Artificial Intelligence Approach Optimizes Embryo Selection for IVF

A new artificial intelligence approach by Weill Cornell Medicine investigators, including scientists from the Englander Institute for Precision Medicine, can identify with a great degree of accuracy whether a 5-day-old, in vitro fertilized human embryo has a high potential to progress to a successful pregnancy. The technique, which analyzes time-lapse images of the early-stage embryos, could improve the success rate of in vitro fertilization (IVF) and minimize the risk of multiple pregnancies.

The study in NPJ Digital Medicine has attracted significant news media attention, including coverage from Wired Magazine, which reported: “All evaluation of the embryo as it’s done today is subjective,” says Nikica Zaninovic, director of the embryology lab at Weill Cornell Medicine, where the research was conducted. In 2011, the lab installed a time-lapse imaging system inside its incubators, so its technicians could watch (and record) the embryos developing in real time. This gave them something many fertility clinics in the US do not have—videos of more than 10,000 fully anonymized embryos that could each be freeze-framed and fed into a neural network.

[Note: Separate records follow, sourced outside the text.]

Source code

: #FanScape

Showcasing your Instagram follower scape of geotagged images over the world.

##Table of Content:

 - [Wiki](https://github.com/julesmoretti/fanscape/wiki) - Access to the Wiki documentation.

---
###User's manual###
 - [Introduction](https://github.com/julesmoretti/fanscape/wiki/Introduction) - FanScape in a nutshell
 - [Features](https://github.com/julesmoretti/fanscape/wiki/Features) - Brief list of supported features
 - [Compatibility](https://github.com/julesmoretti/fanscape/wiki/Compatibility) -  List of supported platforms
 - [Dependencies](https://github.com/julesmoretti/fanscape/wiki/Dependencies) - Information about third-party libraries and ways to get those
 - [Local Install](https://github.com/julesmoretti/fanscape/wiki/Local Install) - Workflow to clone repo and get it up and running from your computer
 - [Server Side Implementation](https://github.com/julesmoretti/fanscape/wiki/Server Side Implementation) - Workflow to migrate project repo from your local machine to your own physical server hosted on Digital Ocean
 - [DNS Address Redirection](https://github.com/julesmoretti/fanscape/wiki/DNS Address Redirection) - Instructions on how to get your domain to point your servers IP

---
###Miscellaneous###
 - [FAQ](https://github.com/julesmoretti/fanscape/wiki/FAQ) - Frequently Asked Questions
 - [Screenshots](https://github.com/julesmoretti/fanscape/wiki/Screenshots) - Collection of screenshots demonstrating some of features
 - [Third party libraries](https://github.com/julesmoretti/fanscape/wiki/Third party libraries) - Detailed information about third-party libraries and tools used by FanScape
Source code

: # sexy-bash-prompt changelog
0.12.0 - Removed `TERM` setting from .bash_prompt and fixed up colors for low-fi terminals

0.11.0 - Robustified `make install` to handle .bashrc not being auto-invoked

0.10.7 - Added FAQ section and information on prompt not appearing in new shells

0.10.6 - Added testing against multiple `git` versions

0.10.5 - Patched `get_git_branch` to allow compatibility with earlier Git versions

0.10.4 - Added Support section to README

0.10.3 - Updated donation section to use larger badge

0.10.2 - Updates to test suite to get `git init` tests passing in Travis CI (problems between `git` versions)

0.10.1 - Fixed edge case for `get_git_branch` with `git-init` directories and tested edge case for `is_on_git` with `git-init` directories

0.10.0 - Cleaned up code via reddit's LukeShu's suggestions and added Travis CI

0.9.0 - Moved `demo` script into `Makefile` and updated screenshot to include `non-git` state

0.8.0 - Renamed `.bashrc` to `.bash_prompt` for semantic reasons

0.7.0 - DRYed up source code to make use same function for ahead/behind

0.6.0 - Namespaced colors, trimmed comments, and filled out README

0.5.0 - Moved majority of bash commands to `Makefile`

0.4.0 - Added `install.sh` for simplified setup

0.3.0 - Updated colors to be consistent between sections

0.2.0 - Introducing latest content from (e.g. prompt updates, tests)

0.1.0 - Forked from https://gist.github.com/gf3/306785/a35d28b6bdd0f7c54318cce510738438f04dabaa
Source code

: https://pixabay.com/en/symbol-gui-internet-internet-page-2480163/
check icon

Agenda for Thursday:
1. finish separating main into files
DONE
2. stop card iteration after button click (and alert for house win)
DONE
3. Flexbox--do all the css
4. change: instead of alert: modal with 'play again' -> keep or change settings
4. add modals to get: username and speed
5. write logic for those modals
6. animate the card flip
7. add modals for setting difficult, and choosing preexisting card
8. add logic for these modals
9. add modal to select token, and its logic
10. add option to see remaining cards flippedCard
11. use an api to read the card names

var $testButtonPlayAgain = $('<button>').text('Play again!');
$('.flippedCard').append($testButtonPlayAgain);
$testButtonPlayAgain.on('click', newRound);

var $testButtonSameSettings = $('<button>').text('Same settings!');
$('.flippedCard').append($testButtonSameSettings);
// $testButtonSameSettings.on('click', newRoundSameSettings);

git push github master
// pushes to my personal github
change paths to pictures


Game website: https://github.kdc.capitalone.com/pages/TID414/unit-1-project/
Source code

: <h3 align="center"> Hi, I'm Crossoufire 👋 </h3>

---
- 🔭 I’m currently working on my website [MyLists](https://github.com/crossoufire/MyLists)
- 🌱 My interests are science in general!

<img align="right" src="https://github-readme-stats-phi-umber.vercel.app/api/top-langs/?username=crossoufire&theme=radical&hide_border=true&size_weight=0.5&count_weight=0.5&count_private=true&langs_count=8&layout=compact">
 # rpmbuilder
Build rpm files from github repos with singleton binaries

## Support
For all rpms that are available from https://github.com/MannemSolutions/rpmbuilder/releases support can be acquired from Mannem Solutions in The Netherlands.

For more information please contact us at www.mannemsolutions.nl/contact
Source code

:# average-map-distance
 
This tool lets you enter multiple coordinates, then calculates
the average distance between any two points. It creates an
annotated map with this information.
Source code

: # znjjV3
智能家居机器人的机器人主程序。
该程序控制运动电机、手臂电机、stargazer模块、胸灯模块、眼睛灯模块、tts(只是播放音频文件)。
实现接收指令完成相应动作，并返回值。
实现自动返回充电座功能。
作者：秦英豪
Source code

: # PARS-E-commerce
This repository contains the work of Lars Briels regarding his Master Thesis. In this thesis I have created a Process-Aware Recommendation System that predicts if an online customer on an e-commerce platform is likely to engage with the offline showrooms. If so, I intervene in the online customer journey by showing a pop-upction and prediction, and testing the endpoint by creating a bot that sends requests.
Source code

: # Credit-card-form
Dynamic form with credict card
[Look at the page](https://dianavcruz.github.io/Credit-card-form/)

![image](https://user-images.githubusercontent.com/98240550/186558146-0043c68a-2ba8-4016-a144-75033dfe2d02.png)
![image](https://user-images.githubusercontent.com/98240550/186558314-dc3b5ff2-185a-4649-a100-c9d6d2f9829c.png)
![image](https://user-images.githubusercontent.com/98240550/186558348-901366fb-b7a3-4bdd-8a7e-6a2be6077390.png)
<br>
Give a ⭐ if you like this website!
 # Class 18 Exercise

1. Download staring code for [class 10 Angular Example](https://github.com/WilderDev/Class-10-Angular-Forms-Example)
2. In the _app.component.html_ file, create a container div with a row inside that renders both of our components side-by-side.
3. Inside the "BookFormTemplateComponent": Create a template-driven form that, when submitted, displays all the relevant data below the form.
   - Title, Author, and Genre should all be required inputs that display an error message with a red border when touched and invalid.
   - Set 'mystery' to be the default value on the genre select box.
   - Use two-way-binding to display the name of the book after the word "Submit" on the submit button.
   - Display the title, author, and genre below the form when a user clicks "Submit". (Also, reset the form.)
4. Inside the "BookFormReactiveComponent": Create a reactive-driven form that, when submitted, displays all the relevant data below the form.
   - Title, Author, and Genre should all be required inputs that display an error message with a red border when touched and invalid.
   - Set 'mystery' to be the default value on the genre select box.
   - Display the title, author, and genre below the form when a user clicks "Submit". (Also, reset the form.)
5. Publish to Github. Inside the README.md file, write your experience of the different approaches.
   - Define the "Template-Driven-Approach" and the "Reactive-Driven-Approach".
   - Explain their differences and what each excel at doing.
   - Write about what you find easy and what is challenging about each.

About two years ago, Zaninovic began Googling to find an AI expert to collaborate with. He found one just across campus in Olivier Elemento (left), director of Weill Cornell’s Englander Institute for Precision Medicine.

Wired Magazine went on to report that: “For years, Elemento had been collecting all kinds of medical imaging data—MRIs, mammograms, stained slides of tumor tissue—from any colleague who would give it to him, to develop automated systems to help radiologists and pathologists do their jobs better. He’d never thought to try it with IVF but could immediately see the potential. There’s a lot going on in an embryo that’s invisible to the human eye but might not be to a computer. “It was an opportunity to automate a process that is time-consuming and prone to errors,” he says. “Which is something that’s not really been done before with human embryos.”